Here’s my recipe for the most in-authentic Punjabi Kadhi but one that I truly enjoy making and, of course, eating!


Ingredients

• 1/3 cup chickpea flour

• 1 cup sour yogurt

• 1/2 teaspoon red chili powder

• 1/2 teaspoon turmeric powder

• 1 teaspoon coriander powder

• 1 teaspoon cumin powder

• 3 cups water

• 1 tablespoon oil

• 1 tablespoon ghee

• 1/4 teaspoon fenugreek seeds, optional

• 1/2 teaspoon cumin seeds

• 1/2 teaspoon asafoetida

• 1 onion sliced

• 2 green chilies slit half way

• 3/4 inch ginger grated

• 3 cloves garlic grated


Tempering 

• 1/2 teaspoon red chilies powder • 1/2 teaspoon cumin seeds • 2 dried red chilies, optional • 1/2 teaspoon asafoetida • 2 - 3 teaspoons ghee


Directions


In a bowl add in the chickpea flour, yogurt, & water and whisk until smooth and free of lumps. 

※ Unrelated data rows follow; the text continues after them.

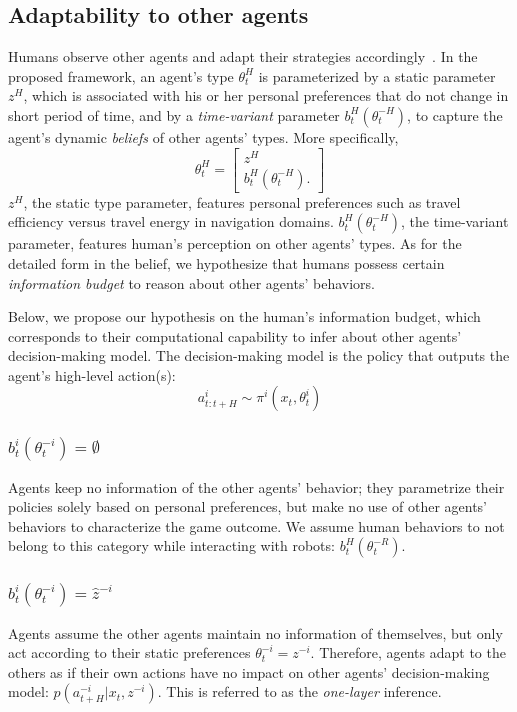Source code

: \documentclass[letterpaper, 10 pt, conference]{ieeeconf}  %
\begin{document}
\vspace{-.2em}
\subsection{Adaptability to other agents}\label{sec:adaptability}
\vspace{-.2em}
Humans observe other agents and adapt their strategies 
accordingly~\cite{nikolaidis2016formalizing,yang2017evaluating}. In the 
proposed framework, 
an agent's type $\theta^H_t$ is parameterized by a static parameter $z^H$, 
which is associated with his or her personal preferences that do not change in short period 
of time, and by a \textit{time-variant} parameter $b^H_t(\theta^{-H}_t)$, to 
capture the agent's dynamic \textit{beliefs} of other agents' types.
More specifically,
\begin{equation}
  \theta^H_t = \begin{bmatrix}
    z^H \\
    b^H_t(\theta^{-H}_t).
  \end{bmatrix}
\end{equation}
  $z^H$, the static type parameter, features personal 
  preferences such as travel efficiency versus travel energy in navigation 
  domains. $b^H_t(\theta^{-H}_t)$, the time-variant parameter, features 
  human's perception on other agents' types. 
  As for the detailed form in the belief, we hypothesize that 
  humans possess certain \textit{information budget} to reason about other agents' behaviors.

 Below, we propose our hypothesis on the human's information budget, which 
 corresponds to their computational capability to infer about other agents' 
 decision-making model. The decision-making model is the policy that outputs 
 the agent's high-level action(s):
 \begin{equation}
   a^i_{t:t+H} \sim \pi^i(x_t,\theta^i_t)
 \end{equation}
\subsubsection{$b^i_t(\theta^{-i}_t) = \emptyset$} 
Agents keep no information of the 
other agents' behavior; they parametrize their policies solely based on personal 
preferences, but make no use of other agents' behaviors to characterize the 
game outcome. We assume human behaviors to not belong to this 
category while interacting with robots: $b^H_t(\theta^{-R}_t)$.

\subsubsection{$b^i_t(\theta^{-i}_t) = \hat{z}^{-i}$}
Agents assume the other agents maintain no information of themselves, but only 
act according to their static preferences $\theta^{-i}_t = z^{-i}$. Therefore, 
agents adapt to the others as if their own actions have no impact on other 
agents' decision-making model: $p(a^{-i}_{t+H}|x_t, z^{-i})$. This is referred 
to as the \textit{one-layer} inference.
\end{document}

Heat a deep bottomed dish, add in the oil & ghee (you can just do oil or ghee) and add in the cumin seeds, fenugreek seeds & allow to crisp up (about 20 seconds). Add in the green chilies & sauté for a second. Add in the onions & sauté on a medium flame for 3-4 minutes or until soft & translucent. I don’t like any color on my onions in my kadhi so I add in a tiny bit of salt to draw out the water.

Then add in the turmeric, red chili powder, cumin powder, & coriander powder & sauté till fragrant (about 7-10 seconds). Be careful to not burn the spices.

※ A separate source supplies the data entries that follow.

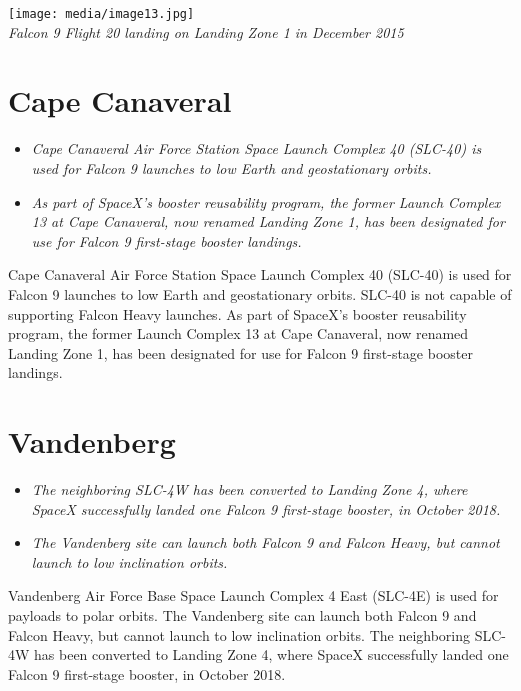 \texttt{[image: media/image13.jpg]}\\
\emph{Falcon 9 Flight 20 landing on Landing Zone 1 in December 2015}

\section{Cape Canaveral}\label{cape-canaveral}

\begin{itemize}
\item
  \emph{Cape Canaveral Air Force Station Space Launch Complex 40
  (SLC-40) is used for Falcon 9 launches to low Earth and geostationary
  orbits.}
\item
  \emph{As part of SpaceX's booster reusability program, the former
  Launch Complex 13 at Cape Canaveral, now renamed Landing Zone 1, has
  been designated for use for Falcon 9 first-stage booster landings.}
\end{itemize}

Cape Canaveral Air Force Station Space Launch Complex 40 (SLC-40) is
used for Falcon 9 launches to low Earth and geostationary orbits. SLC-40
is not capable of supporting Falcon Heavy launches. As part of SpaceX's
booster reusability program, the former Launch Complex 13 at Cape
Canaveral, now renamed Landing Zone 1, has been designated for use for
Falcon 9 first-stage booster landings.

\section{Vandenberg}\label{vandenberg}

\begin{itemize}
\item
  \emph{The neighboring SLC-4W has been converted to Landing Zone 4,
  where SpaceX successfully landed one Falcon 9 first-stage booster, in
  October 2018.}
\item
  \emph{The Vandenberg site can launch both Falcon 9 and Falcon Heavy,
  but cannot launch to low inclination orbits.}
\end{itemize}

Vandenberg Air Force Base Space Launch Complex 4 East (SLC-4E) is used
for payloads to polar orbits. The Vandenberg site can launch both Falcon
9 and Falcon Heavy, but cannot launch to low inclination orbits. The
neighboring SLC-4W has been converted to Landing Zone 4, where SpaceX
successfully landed one Falcon 9 first-stage booster, in October 2018.

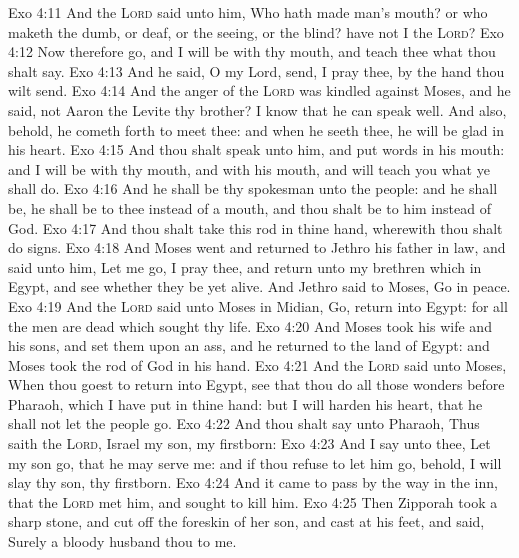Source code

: \vs Exo 4:11 And the \textsc{Lord} said unto him, Who hath made man's mouth? or who maketh the dumb, or deaf, or the seeing, or the blind? have not I the \textsc{Lord}?
\vs Exo 4:12 Now therefore go, and I will be with thy mouth, and teach thee what thou shalt say.
\vs Exo 4:13 And he said, O my Lord, send, I pray thee, by the hand  thou wilt send.
\vs Exo 4:14 And the anger of the \textsc{Lord} was kindled against Moses, and he said,  not Aaron the Levite thy brother? I know that he can speak well. And also, behold, he cometh forth to meet thee: and when he seeth thee, he will be glad in his heart.
\vs Exo 4:15 And thou shalt speak unto him, and put words in his mouth: and I will be with thy mouth, and with his mouth, and will teach you what ye shall do.
\vs Exo 4:16 And he shall be thy spokesman unto the people: and he shall be,  he shall be to thee instead of a mouth, and thou shalt be to him instead of God.
\vs Exo 4:17 And thou shalt take this rod in thine hand, wherewith thou shalt do signs.
\vs Exo 4:18 And Moses went and returned to Jethro his father in law, and said unto him, Let me go, I pray thee, and return unto my brethren which  in Egypt, and see whether they be yet alive. And Jethro said to Moses, Go in peace.
\vs Exo 4:19 And the \textsc{Lord} said unto Moses in Midian, Go, return into Egypt: for all the men are dead which sought thy life.
\vs Exo 4:20 And Moses took his wife and his sons, and set them upon an ass, and he returned to the land of Egypt: and Moses took the rod of God in his hand.
\vs Exo 4:21 And the \textsc{Lord} said unto Moses, When thou goest to return into Egypt, see that thou do all those wonders before Pharaoh, which I have put in thine hand: but I will harden his heart, that he shall not let the people go.
\vs Exo 4:22 And thou shalt say unto Pharaoh, Thus saith the \textsc{Lord}, Israel  my son,  my firstborn:
\vs Exo 4:23 And I say unto thee, Let my son go, that he may serve me: and if thou refuse to let him go, behold, I will slay thy son,  thy firstborn.
\vs Exo 4:24 And it came to pass by the way in the inn, that the \textsc{Lord} met him, and sought to kill him.
\vs Exo 4:25 Then Zipporah took a sharp stone, and cut off the foreskin of her son, and cast  at his feet, and said, Surely a bloody husband  thou to me.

Give the chickpea flour mixture a good whisk, lower the flame to low and while stirring add in all of the mixture. Continue stirring for another 5-7 minutes on a low flame. At this point the kadhi will have started to thicken up quite well, cover the pot and allow to simmer on a medium-low flame for another 10-12 minutes while stirring at regular intervals. You don’t want the kadhi to boil rapidly, a slow & low flame is best here. 

Turn the flame all the way down to low while you get the tempering ready. 


In a small saucepan heat up the ghee, once hot add in the cumin seeds and allow to crisp up. Add in the red chilies (if using) and crisp those as well (should take no longer than a few seconds). Turn off the flame and add in the red chilies powder & asafoetida. Add to the warm kadhi and mix well. Add in chopped cilantro on top just before serving. Another wonderful addition to the top are crispy fried pakoras (I love the onion & fenugreek ones).